In the education world, a new trend is gathering momentum, especially in middle and elementary schools. It is called a “makerspace” and it is challenging administrators and counselors to go to great lengths to restructure a students’ schedules and environment. A makerspace is an area in a school or library that is filled with tools and materials to be used to help a student create. A new makerspace in a local Fort Worth library describes its space like this:

“A creative DIY space where people can gather to create, invent, tinker, explore, and discover using a variety of tools and materials. Artists, builders, crafters, graphic designers, engineers are all makers in their own way. This gives them a space to explore new skills.”

I vividly remember the day when I first heard about this new phenomenon. It was shortly after my kids started back to school and I was trying to put away and clean up all the evidence that summer had exploded all over my house.

One of the activities I encourage in the summertime is creative building. We are blessed with a “school room” in our home. Nine months of the year it is where the kids work on homework or school tasks. However, three months of the year, it is filled with cardboard boxes, duct tape, hammers, nails, unfinished projects, and creative sketches yet to come to life. On the day I first heard about makerspaces, I was attempting to make the school room functional in the standard sense. In other words, I was undoing my family’s own makerspace for the sake of a clean area to pull out school books. I chuckled at the irony.

Of course, all of life needs a happy medium, somewhere between the chaos of creating and the perfection of cleanliness. However, all too often I find myself begrudging the former and idolizing the latter. Proverbs 14:4 explains, “Where no oxen are, the trough is clean; But much increase comes by the strength of an ox.” The old saying “cleanliness equals godliness” is simply untrue.

The beautiful reality is that useful and beneficial and productive activities create messes.

Are we to hate the mess? Are we to allow ourselves to become bothered and annoyed at the lack of organized perfection in our homes? No. We are to intentionally look for and rejoice over the benefit and beauty of the increase that comes from the creators of those messes. As the Fort Worth library describes, the future artists, designers, engineers need practice as they grow, and where better to give them the freedom to explore than in our own homes?

The schools and public spaces around us are called upon to provide makerspaces because they no longer exist in the homes where they fit the best. Maybe we are too busy to spend time getting all the craft stuff out (and properly put it away) or too attached to technology to learn how to skillfully handle tools.

However, God designed the home to support and foster His growing image bearers, our children.

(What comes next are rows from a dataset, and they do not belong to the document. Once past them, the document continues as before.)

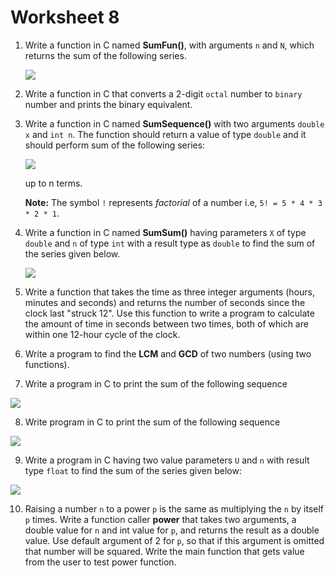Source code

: # Worksheet 8

1. Write a function in C named **SumFun()**, with arguments `n` and `N`, which returns the sum of the following series.

   ![](https://latex.codecogs.com/gif.latex?$$1-\frac{x^2}{2}+\frac{x^3}{3}-\frac{x^4}{4}+\frac{x^5}{5}-\frac{x^6}{6}+...+\frac{x^n}{N}$$)

2. Write a function in C that converts a 2-digit `octal` number to `binary` number and prints the binary equivalent.

3. Write a function in C named **SumSequence()** with two arguments `double x` and `int n`. The function should return a value of type `double` and it should perform sum of the following series:

   ![](https://latex.codecogs.com/gif.latex?$$1-\frac{x}{1!}+\frac{x^2}{3!}-\frac{x^3}{5!}+\frac{x^4}{7!}...$$)

   up to n terms.

   **Note:** The symbol `!` represents *factorial* of a number i.e, `5! = 5 * 4 * 3 * 2 * 1`.

4. Write a function in C named **SumSum()** having parameters `X` of type `double` and `n` of type `int` with a result type as `double` to find the sum of the series given below.

   ![](https://latex.codecogs.com/gif.latex?$$X+\frac{X^2}{3!}+\frac{X^3}{5!}+...+\frac{X^n}{(2N-1)!}$$)

5.   Write a function that takes the time as three integer arguments (hours, minutes and seconds) and returns the number of seconds since the clock last "struck 12". Use this function to write a program to calculate the amount of time in seconds between two times, both of which are within one 12-hour cycle of the clock.

6.  Write a program to find the **LCM** and **GCD** of two numbers (using two functions).

7.  Write a program in C to print the sum of the following sequence

   ![](https://latex.codecogs.com/gif.latex?$$1+\frac{1}{1!}+\frac{2}{2!}+\frac{3}{3!}+...$$)

8.  Write program in C to print the sum of the following sequence

   ![](https://latex.codecogs.com/gif.latex?$$1+\frac{x}{1!}+\frac{x^3}{2!}+\frac{x^5}{3!}+\frac{x^7}{4!}+...+\frac{x^{2n-1}}{n!}$$)

9.  Write a program in C having two value parameters `U` and `n` with result type `float` to find the sum of the series given below:

   ![](https://latex.codecogs.com/gif.latex?$$1-U+\frac{1}{2!}U^2-\frac{1}{3!}U^3+\frac{1}{4!}u^4+...\pm\frac{x^{2m-1}}{m!}$$)

10.  Raising a number `n` to a power `p` is the same as multiplying the `n` by itself `p` times. Write a function caller **power** that takes two arguments, a double value for `n` and int value for `p`, and returns the result as a double value. Use default argument of 2 for `p`, so that if this argument is omitted that number will be squared. Write the main function that gets value from the user to test power function.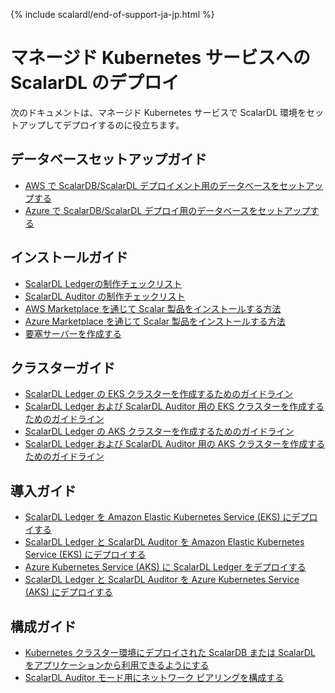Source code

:{% include scalardl/end-of-support-ja-jp.html %}

# マネージド Kubernetes サービスへの ScalarDL のデプロイ

次のドキュメントは、マネージド Kubernetes サービスで ScalarDL 環境をセットアップしてデプロイするのに役立ちます。

## データベースセットアップガイド

* [AWS で ScalarDB/ScalarDL デプロイメント用のデータベースをセットアップする](SetupDatabaseForAWS.md)
* [Azure で ScalarDB/ScalarDL デプロイ用のデータベースをセットアップする](SetupDatabaseForAzure.md)

## インストールガイド

* [ScalarDL Ledgerの制作チェックリスト](ProductionChecklistForScalarDLLedger.md)
* [ScalarDL Auditor の制作チェックリスト](ProductionChecklistForScalarDLAuditor.md)
* [AWS Marketplace を通じて Scalar 製品をインストールする方法](AwsMarketplaceGuide.md)
* [Azure Marketplace を通じて Scalar 製品をインストールする方法](AzureMarketplaceGuide.md)
* [要塞サーバーを作成する](CreateBastionServer.md)

## クラスターガイド

* [ScalarDL Ledger の EKS クラスターを作成するためのガイドライン](CreateEKSClusterForScalarDL.md)
* [ScalarDL Ledger および ScalarDL Auditor 用の EKS クラスターを作成するためのガイドライン](CreateEKSClusterForScalarDLAuditor.md)
* [ScalarDL Ledger の AKS クラスターを作成するためのガイドライン](CreateAKSClusterForScalarDL.md)
* [ScalarDL Ledger および ScalarDL Auditor 用の AKS クラスターを作成するためのガイドライン](CreateAKSClusterForScalarDLAuditor.md)

## 導入ガイド

* [ScalarDL Ledger を Amazon Elastic Kubernetes Service (EKS) にデプロイする](ManualDeploymentGuideScalarDLOnEKS.md)
* [ScalarDL Ledger と ScalarDL Auditor を Amazon Elastic Kubernetes Service (EKS) にデプロイする](ManualDeploymentGuideScalarDLAuditorOnEKS.md)
* [Azure Kubernetes Service (AKS) に ScalarDL Ledger をデプロイする](ManualDeploymentGuideScalarDLOnAKS.md)
* [ScalarDL Ledger と ScalarDL Auditor を Azure Kubernetes Service (AKS) にデプロイする](ManualDeploymentGuideScalarDLAuditorOnAKS.md)

## 構成ガイド

* [Kubernetes クラスター環境にデプロイされた ScalarDB または ScalarDL をアプリケーションから利用できるようにする](AccessScalarProducts.md)
* [ScalarDL Auditor モード用にネットワーク ピアリングを構成する](NetworkPeeringForScalarDLAuditor.md)
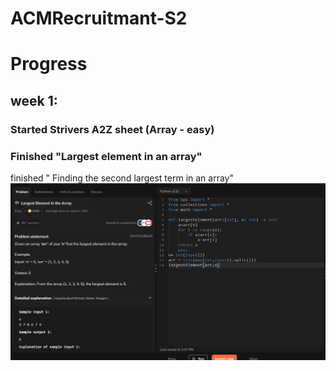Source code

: # ACMRecruitmant-S2
# Progress 
## week 1:
###  Started Strivers A2Z sheet (Array - easy)
### Finished "Largest element in an array"
finished " Finding the second largest term in an array"
![Alt](work/find_largest_term_in_array.png)
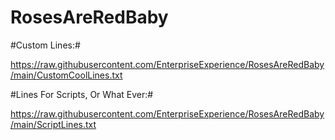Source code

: # RosesAreRedBaby

#Custom Lines:#

https://raw.githubusercontent.com/EnterpriseExperience/RosesAreRedBaby/main/CustomCoolLines.txt

#Lines For Scripts, Or What Ever:#

https://raw.githubusercontent.com/EnterpriseExperience/RosesAreRedBaby/main/ScriptLines.txt
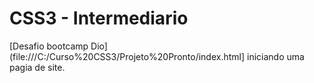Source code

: #  CSS3 - Intermediario
[Desafio bootcamp Dio](file:///C:/Curso%20CSS3/Projeto%20Pronto/index.html]
iniciando uma pagia de site.
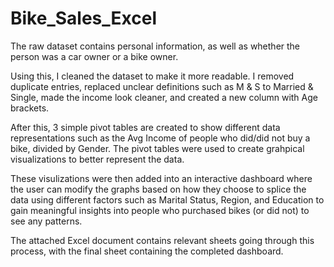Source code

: # Bike_Sales_Excel

The raw dataset contains personal information, as well as whether the person was a car owner or a bike owner.

Using this, I cleaned the dataset to make it more readable. I removed duplicate entries, replaced unclear definitions such as M & S to Married & Single, made the income look cleaner, and created a new column with Age brackets.

After this, 3 simple pivot tables are created to show different data representations such as the Avg Income of people who did/did not buy a bike, divided by Gender. The pivot tables were used to create grahpical visualizations to better represent the data.

These visulizations were then added into an interactive dashboard where the user can modify the graphs based on how they choose to splice the data using different factors such as Marital Status, Region, and Education to gain meaningful insights into people who purchased bikes (or did not) to see any patterns.

The attached Excel document contains relevant sheets going through this process, with the final sheet containing the completed dashboard.
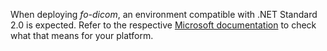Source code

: When deploying *fo-dicom*, an environment compatible with .NET Standard 2.0 is expected. 
Refer to the respective [Microsoft documentation](https://docs.microsoft.com/en-us/dotnet/standard/net-standard) to check what that means for your platform.

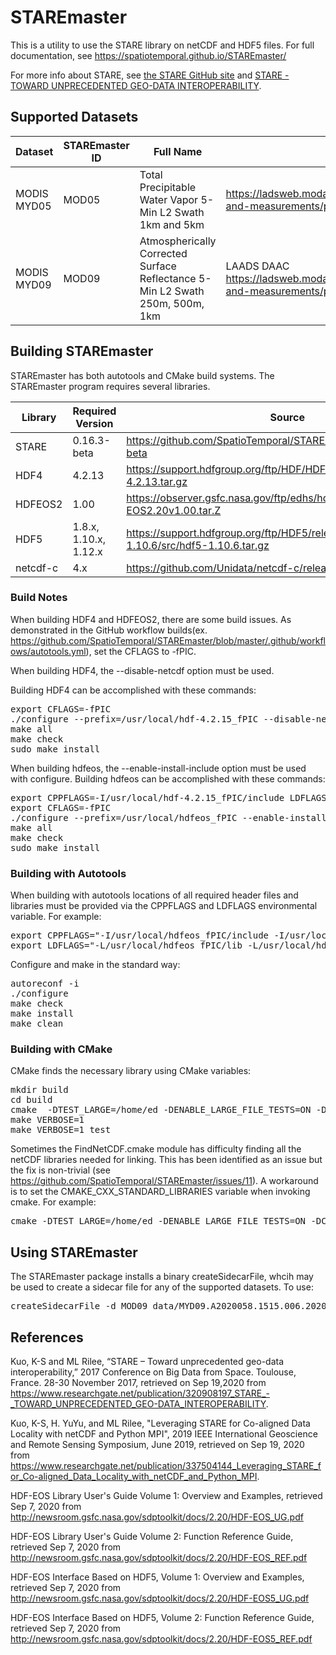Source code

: # STAREmaster

This is a utility to use the STARE library on netCDF and HDF5
files. For full documentation, see
https://spatiotemporal.github.io/STAREmaster/

For more info about STARE, see [the STARE GitHub
site](https://github.com/SpatioTemporal/STARE) and [STARE - TOWARD
UNPRECEDENTED GEO-DATA
INTEROPERABILITY](https://www.researchgate.net/publication/320908197_STARE_-_TOWARD_UNPRECEDENTED_GEO-DATA_INTEROPERABILITY).

## Supported Datasets

Dataset        | STAREmaster ID | Full Name | Notes
-------        | -------------- | --------- | -----
MODIS MYD05    | MOD05          | Total Precipitable Water Vapor 5-Min L2 Swath 1km and 5km | https://ladsweb.modaps.eosdis.nasa.gov/missions-and-measurements/products/MYD05_L2
MODIS MYD09    | MOD09          | Atmospherically Corrected Surface Reflectance 5-Min L2 Swath 250m, 500m, 1km | LAADS DAAC https://ladsweb.modaps.eosdis.nasa.gov/missions-and-measurements/products/MOD09

## Building STAREmaster

STAREmaster has both autotools and CMake build systems. The
STAREmaster program requires several libraries.

Library | Required Version      | Source
------- | ----------------      | ------
STARE   | 0.16.3-beta           | https://github.com/SpatioTemporal/STARE/releases/tag/0.16.3-beta
HDF4    | 4.2.13                | https://support.hdfgroup.org/ftp/HDF/HDF_Current/src/hdf-4.2.13.tar.gz
HDFEOS2 | 1.00                  | https://observer.gsfc.nasa.gov/ftp/edhs/hdfeos/latest_release/HDF-EOS2.20v1.00.tar.Z
HDF5    | 1.8.x, 1.10.x, 1.12.x | https://support.hdfgroup.org/ftp/HDF5/releases/hdf5-1.10/hdf5-1.10.6/src/hdf5-1.10.6.tar.gz
netcdf-c| 4.x                   | https://github.com/Unidata/netcdf-c/releases

### Build Notes

When building HDF4 and HDFEOS2, there are some build issues. As
demonstrated in the GitHub workflow
builds(ex. https://github.com/SpatioTemporal/STAREmaster/blob/master/.github/workflows/autotools.yml),
set the CFLAGS to -fPIC.

When building HDF4, the --disable-netcdf option must be used.

Building HDF4 can be accomplished with these commands:

<pre>
export CFLAGS=-fPIC
./configure --prefix=/usr/local/hdf-4.2.15_fPIC --disable-netcdf
make all
make check
sudo make install
</pre>

When building hdfeos, the --enable-install-include option must be used
with configure. Building hdfeos can be accomplished with these commands:

<pre>
export CPPFLAGS=-I/usr/local/hdf-4.2.15_fPIC/include LDFLAGS=-L/usr/local/hdf-4.2.15_fPIC/lib
export CFLAGS=-fPIC
./configure --prefix=/usr/local/hdfeos_fPIC --enable-install-include
make all
make check
sudo make install
</pre>

### Building with Autotools

When building with autotools locations of all required header files
and libraries must be provided via the CPPFLAGS and LDFLAGS
environmental variable. For example:

<pre>
export CPPFLAGS="-I/usr/local/hdfeos_fPIC/include -I/usr/local/hdf-4.2.15_fPIC/include -I/usr/local/STARE-0.16.3/include -I/usr/local/netcdf-c-4.7.4-development_hdf5-1.10.6/include"
export LDFLAGS="-L/usr/local/hdfeos_fPIC/lib -L/usr/local/hdf-4.2.15_fPIC/lib -L/usr/local/STARE-0.16.3/lib -L/usr/local/netcdf-c-4.7.4-development_hdf5-1.10.6/lib"
</pre>

Configure and make in the standard way:

<pre>
autoreconf -i
./configure
make check
make install
make clean
</pre>

### Building with CMake

CMake finds the necessary library using CMake variables:

<pre>
mkdir build
cd build
cmake  -DTEST_LARGE=/home/ed -DENABLE_LARGE_FILE_TESTS=ON -DCMAKE_BUILD_TYPE=Debug --trace-source=test/CMakeLists.txt -DNETCDF_INCLUDES=/usr/local/netcdf-c-4.7.4_hdf5-1.10.6/include -DNETCDF_LIBRARIES=/usr/local/netcdf-c-4.7.4_hdf5-1.10.6/lib -DSTARE_INCLUDE_DIR=/usr/local/STARE-0.15.6/include -DSTARE_LIBRARY=/usr/local/STARE-0.15.6/lib -DCMAKE_PREFIX_PATH="/usr/local/hdf-4.2.15;/usr/local/hdfeos" .. 
make VERBOSE=1
make VERBOSE=1 test
</pre>

Sometimes the FindNetCDF.cmake module has difficulty finding all the netCDF libraries needed for linking. This has been identified as an issue but the fix is non-trivial (see https://github.com/SpatioTemporal/STAREmaster/issues/11). A workaround is to set the CMAKE_CXX_STANDARD_LIBRARIES variable when invoking cmake. For example:

<pre>
cmake -DTEST_LARGE=/home/ed -DENABLE_LARGE_FILE_TESTS=ON -DCMAKE_BUILD_TYPE=Debug --trace-source=CMakeLists.txt -DNETCDF_INCLUDES=/usr/local/netcdf-c-4.7.4_hdf5-1.10.6/include -DNETCDF_LIBRARIES=/usr/local/netcdf-c-4.7.4_hdf5-1.10.6/lib -DSTARE_INCLUDE_DIR=/usr/local/STARE-0.16.3/include -DSTARE_LIBRARY=/usr/local/STARE-0.16.3/lib -DCMAKE_PREFIX_PATH="/usr/local/hdf-4.2.15;/usr/local/hdfeos" -DCMAKE_CXX_STANDARD_LIBRARIES="-lcurl" ..
</pre>

## Using STAREmaster

The STAREmaster package installs a binary createSidecarFile, whcih may
be used to create a sidecar file for any of the supported datasets. To
use:

<pre>
createSidecarFile -d MOD09 data/MYD09.A2020058.1515.006.2020060020205.hdf
</pre>

## References

Kuo, K-S and ML Rilee, “STARE – Toward unprecedented geo-data
interoperability,” 2017 Conference on Big Data from Space. Toulouse,
France. 28-30 November 2017, retrieved on Sep 19,2020 from
https://www.researchgate.net/publication/320908197_STARE_-_TOWARD_UNPRECEDENTED_GEO-DATA_INTEROPERABILITY.

Kuo, K-S, H. YuYu, and ML Rilee, "Leveraging STARE for Co-aligned Data
Locality with netCDF and Python MPI", 2019 IEEE International
Geoscience and Remote Sensing Symposium, June 2019, retrieved on Sep
19, 2020 from
https://www.researchgate.net/publication/337504144_Leveraging_STARE_for_Co-aligned_Data_Locality_with_netCDF_and_Python_MPI.

HDF-EOS Library User's Guide Volume 1: Overview and Examples,
retrieved Sep 7, 2020 from
http://newsroom.gsfc.nasa.gov/sdptoolkit/docs/2.20/HDF-EOS_UG.pdf

HDF-EOS Library User's Guide Volume 2: Function Reference Guide,
retrieved Sep 7, 2020 from
http://newsroom.gsfc.nasa.gov/sdptoolkit/docs/2.20/HDF-EOS_REF.pdf

HDF-EOS Interface Based on HDF5, Volume 1: Overview and Examples,
retrieved Sep 7, 2020 from
http://newsroom.gsfc.nasa.gov/sdptoolkit/docs/2.20/HDF-EOS5_UG.pdf

HDF-EOS Interface Based on HDF5, Volume 2: Function Reference Guide,
retrieved Sep 7, 2020 from
http://newsroom.gsfc.nasa.gov/sdptoolkit/docs/2.20/HDF-EOS5_REF.pdf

He is the ultimate Creator and He wonderfully allows us as His children to develop an eye for beauty and work and wonder. Through those things, He displays His own workmanship. This takes time and exploration and, yes, some pretty big messes sometimes. I want to choose to embrace the mess and see the beauty of creation that is happening through it.

One thought on “Purpose Behind the Mess”

  1. Yaditza Irizarry says:

    Hi, Melanie!
    I really enjoyed this article. I also have a space for building and creativity but It’s hard for me not to be annoyed by messes!! Needing some room for balance… I have to remember myself daily that creativity takes materials to be out and about ????!!